─── Dataset records

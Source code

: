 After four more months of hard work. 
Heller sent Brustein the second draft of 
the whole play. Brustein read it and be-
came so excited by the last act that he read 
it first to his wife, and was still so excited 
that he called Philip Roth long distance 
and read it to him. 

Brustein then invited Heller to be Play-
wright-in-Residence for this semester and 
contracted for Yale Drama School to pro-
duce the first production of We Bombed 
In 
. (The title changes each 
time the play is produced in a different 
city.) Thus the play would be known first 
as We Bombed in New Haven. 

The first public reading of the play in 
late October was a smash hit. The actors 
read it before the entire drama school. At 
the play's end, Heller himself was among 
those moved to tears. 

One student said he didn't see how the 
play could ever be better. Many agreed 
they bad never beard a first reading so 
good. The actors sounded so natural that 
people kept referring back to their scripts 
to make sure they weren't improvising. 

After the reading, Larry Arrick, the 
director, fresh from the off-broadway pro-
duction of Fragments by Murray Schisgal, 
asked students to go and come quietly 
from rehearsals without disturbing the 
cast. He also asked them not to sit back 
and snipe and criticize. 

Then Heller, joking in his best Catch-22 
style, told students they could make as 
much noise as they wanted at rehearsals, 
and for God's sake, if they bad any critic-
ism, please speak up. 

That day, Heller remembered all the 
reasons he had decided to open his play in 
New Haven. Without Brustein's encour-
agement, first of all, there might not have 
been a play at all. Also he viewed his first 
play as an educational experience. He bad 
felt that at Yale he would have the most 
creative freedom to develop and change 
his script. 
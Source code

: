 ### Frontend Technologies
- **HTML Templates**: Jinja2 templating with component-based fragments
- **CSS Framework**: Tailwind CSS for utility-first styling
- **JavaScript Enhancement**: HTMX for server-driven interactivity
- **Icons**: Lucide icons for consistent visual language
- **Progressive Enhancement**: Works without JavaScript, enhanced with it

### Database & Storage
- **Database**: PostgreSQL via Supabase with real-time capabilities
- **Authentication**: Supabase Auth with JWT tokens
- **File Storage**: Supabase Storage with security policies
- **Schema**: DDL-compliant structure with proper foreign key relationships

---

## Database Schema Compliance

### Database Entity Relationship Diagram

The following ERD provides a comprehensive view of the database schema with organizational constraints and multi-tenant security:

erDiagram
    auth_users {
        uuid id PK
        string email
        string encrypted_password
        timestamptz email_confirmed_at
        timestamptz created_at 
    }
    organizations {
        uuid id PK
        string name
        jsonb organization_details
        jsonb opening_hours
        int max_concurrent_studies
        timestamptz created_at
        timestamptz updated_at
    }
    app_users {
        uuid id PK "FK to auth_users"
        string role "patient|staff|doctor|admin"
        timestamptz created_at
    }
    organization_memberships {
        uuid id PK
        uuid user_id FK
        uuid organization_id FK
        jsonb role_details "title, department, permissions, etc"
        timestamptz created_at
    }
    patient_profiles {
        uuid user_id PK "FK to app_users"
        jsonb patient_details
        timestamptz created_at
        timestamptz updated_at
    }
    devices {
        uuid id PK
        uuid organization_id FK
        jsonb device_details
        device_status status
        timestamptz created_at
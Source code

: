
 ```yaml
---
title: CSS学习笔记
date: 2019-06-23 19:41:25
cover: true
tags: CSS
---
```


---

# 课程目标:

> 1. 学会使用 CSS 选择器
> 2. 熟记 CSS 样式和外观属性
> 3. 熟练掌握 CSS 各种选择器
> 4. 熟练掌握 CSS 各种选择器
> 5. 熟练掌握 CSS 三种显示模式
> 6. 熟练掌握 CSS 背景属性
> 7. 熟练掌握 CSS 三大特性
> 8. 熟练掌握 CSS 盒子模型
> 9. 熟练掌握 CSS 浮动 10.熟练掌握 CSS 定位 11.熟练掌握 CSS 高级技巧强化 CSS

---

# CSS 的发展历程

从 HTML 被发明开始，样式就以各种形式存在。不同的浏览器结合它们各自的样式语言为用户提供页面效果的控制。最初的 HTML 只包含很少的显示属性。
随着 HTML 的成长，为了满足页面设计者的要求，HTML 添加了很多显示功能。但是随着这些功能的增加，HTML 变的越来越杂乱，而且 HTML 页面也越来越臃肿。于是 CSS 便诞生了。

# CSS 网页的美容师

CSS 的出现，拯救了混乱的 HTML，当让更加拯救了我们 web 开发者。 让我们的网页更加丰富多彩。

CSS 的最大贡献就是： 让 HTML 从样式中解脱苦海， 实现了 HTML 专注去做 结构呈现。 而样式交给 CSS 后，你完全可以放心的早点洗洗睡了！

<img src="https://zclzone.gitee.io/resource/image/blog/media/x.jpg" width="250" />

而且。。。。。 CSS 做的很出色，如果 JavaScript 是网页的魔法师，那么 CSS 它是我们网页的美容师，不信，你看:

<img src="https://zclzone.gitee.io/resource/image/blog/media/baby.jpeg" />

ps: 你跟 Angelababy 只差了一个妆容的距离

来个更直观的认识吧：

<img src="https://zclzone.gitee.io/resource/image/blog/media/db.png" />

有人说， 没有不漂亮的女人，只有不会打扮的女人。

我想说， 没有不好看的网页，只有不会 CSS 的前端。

──────

Task prompt => For this exercise, restate every record word for word.

Result of the exercise =>
Source code

: After four more months of hard work. 
Heller sent Brustein the second draft of 
the whole play. Brustein read it and be-
came so excited by the last act that he read 
it first to his wife, and was still so excited 
that he called Philip Roth long distance 
and read it to him. 

Brustein then invited Heller to be Play-
wright-in-Residence for this semester and 
contracted for Yale Drama School to pro-
duce the first production of We Bombed 
In 
. (The title changes each 
time the play is produced in a different 
city.) Thus the play would be known first 
as We Bombed in New Haven. 

The first public reading of the play in 
late October was a smash hit. The actors 
read it before the entire drama school. At 
the play's end, Heller himself was among 
those moved to tears. 

One student said he didn't see how the 
play could ever be better. Many agreed 
they bad never beard a first reading so 
good. The actors sounded so natural that 
people kept referring back to their scripts 
to make sure they weren't improvising. 

After the reading, Larry Arrick, the 
director, fresh from the off-broadway pro-
duction of Fragments by Murray Schisgal, 
asked students to go and come quietly 
from rehearsals without disturbing the 
cast. He also asked them not to sit back 
and snipe and criticize. 

Then Heller, joking in his best Catch-22 
style, told students they could make as 
much noise as they wanted at rehearsals, 
and for God's sake, if they bad any critic-
ism, please speak up. 

That day, Heller remembered all the 
reasons he had decided to open his play in 
New Haven. Without Brustein's encour-
agement, first of all, there might not have 
been a play at all. Also he viewed his first 
play as an educational experience. He bad 
felt that at Yale he would have the most 
creative freedom to develop and change 
his script. 
Source code

: ### Frontend Technologies
- **HTML Templates**: Jinja2 templating with component-based fragments
- **CSS Framework**: Tailwind CSS for utility-first styling
- **JavaScript Enhancement**: HTMX for server-driven interactivity
- **Icons**: Lucide icons for consistent visual language
- **Progressive Enhancement**: Works without JavaScript, enhanced with it

### Database & Storage
- **Database**: PostgreSQL via Supabase with real-time capabilities
- **Authentication**: Supabase Auth with JWT tokens
- **File Storage**: Supabase Storage with security policies
- **Schema**: DDL-compliant structure with proper foreign key relationships

---

## Database Schema Compliance

### Database Entity Relationship Diagram

The following ERD provides a comprehensive view of the database schema with organizational constraints and multi-tenant security:

erDiagram
    auth_users {
        uuid id PK
        string email
        string encrypted_password
        timestamptz email_confirmed_at
        timestamptz created_at 
    }
    organizations {
        uuid id PK
        string name
        jsonb organization_details
        jsonb opening_hours
        int max_concurrent_studies
        timestamptz created_at
        timestamptz updated_at
    }
    app_users {
        uuid id PK "FK to auth_users"
        string role "patient|staff|doctor|admin"
        timestamptz created_at
    }
    organization_memberships {
        uuid id PK
        uuid user_id FK
        uuid organization_id FK
        jsonb role_details "title, department, permissions, etc"
        timestamptz created_at
    }
    patient_profiles {
        uuid user_id PK "FK to app_users"
        jsonb patient_details
        timestamptz created_at
        timestamptz updated_at
    }
    devices {
        uuid id PK
        uuid organization_id FK
        jsonb device_details
        device_status status
        timestamptz created_at
Source code

:
 ```yaml
---
title: CSS学习笔记
date: 2019-06-23 19:41:25
cover: true
tags: CSS
---
```


---

# 课程目标:

> 1. 学会使用 CSS 选择器
> 2. 熟记 CSS 样式和外观属性
> 3. 熟练掌握 CSS 各种选择器
> 4. 熟练掌握 CSS 各种选择器
> 5. 熟练掌握 CSS 三种显示模式
> 6. 熟练掌握 CSS 背景属性
> 7. 熟练掌握 CSS 三大特性
> 8. 熟练掌握 CSS 盒子模型
> 9. 熟练掌握 CSS 浮动 10.熟练掌握 CSS 定位 11.熟练掌握 CSS 高级技巧强化 CSS

---

# CSS 的发展历程

从 HTML 被发明开始，样式就以各种形式存在。不同的浏览器结合它们各自的样式语言为用户提供页面效果的控制。最初的 HTML 只包含很少的显示属性。
随着 HTML 的成长，为了满足页面设计者的要求，HTML 添加了很多显示功能。但是随着这些功能的增加，HTML 变的越来越杂乱，而且 HTML 页面也越来越臃肿。于是 CSS 便诞生了。

# CSS 网页的美容师

CSS 的出现，拯救了混乱的 HTML，当让更加拯救了我们 web 开发者。 让我们的网页更加丰富多彩。

CSS 的最大贡献就是： 让 HTML 从样式中解脱苦海， 实现了 HTML 专注去做 结构呈现。 而样式交给 CSS 后，你完全可以放心的早点洗洗睡了！

<img src="https://zclzone.gitee.io/resource/image/blog/media/x.jpg" width="250" />

而且。。。。。 CSS 做的很出色，如果 JavaScript 是网页的魔法师，那么 CSS 它是我们网页的美容师，不信，你看:

<img src="https://zclzone.gitee.io/resource/image/blog/media/baby.jpeg" />

ps: 你跟 Angelababy 只差了一个妆容的距离

来个更直观的认识吧：

<img src="https://zclzone.gitee.io/resource/image/blog/media/db.png" />

有人说， 没有不漂亮的女人，只有不会打扮的女人。

我想说， 没有不好看的网页，只有不会 CSS 的前端。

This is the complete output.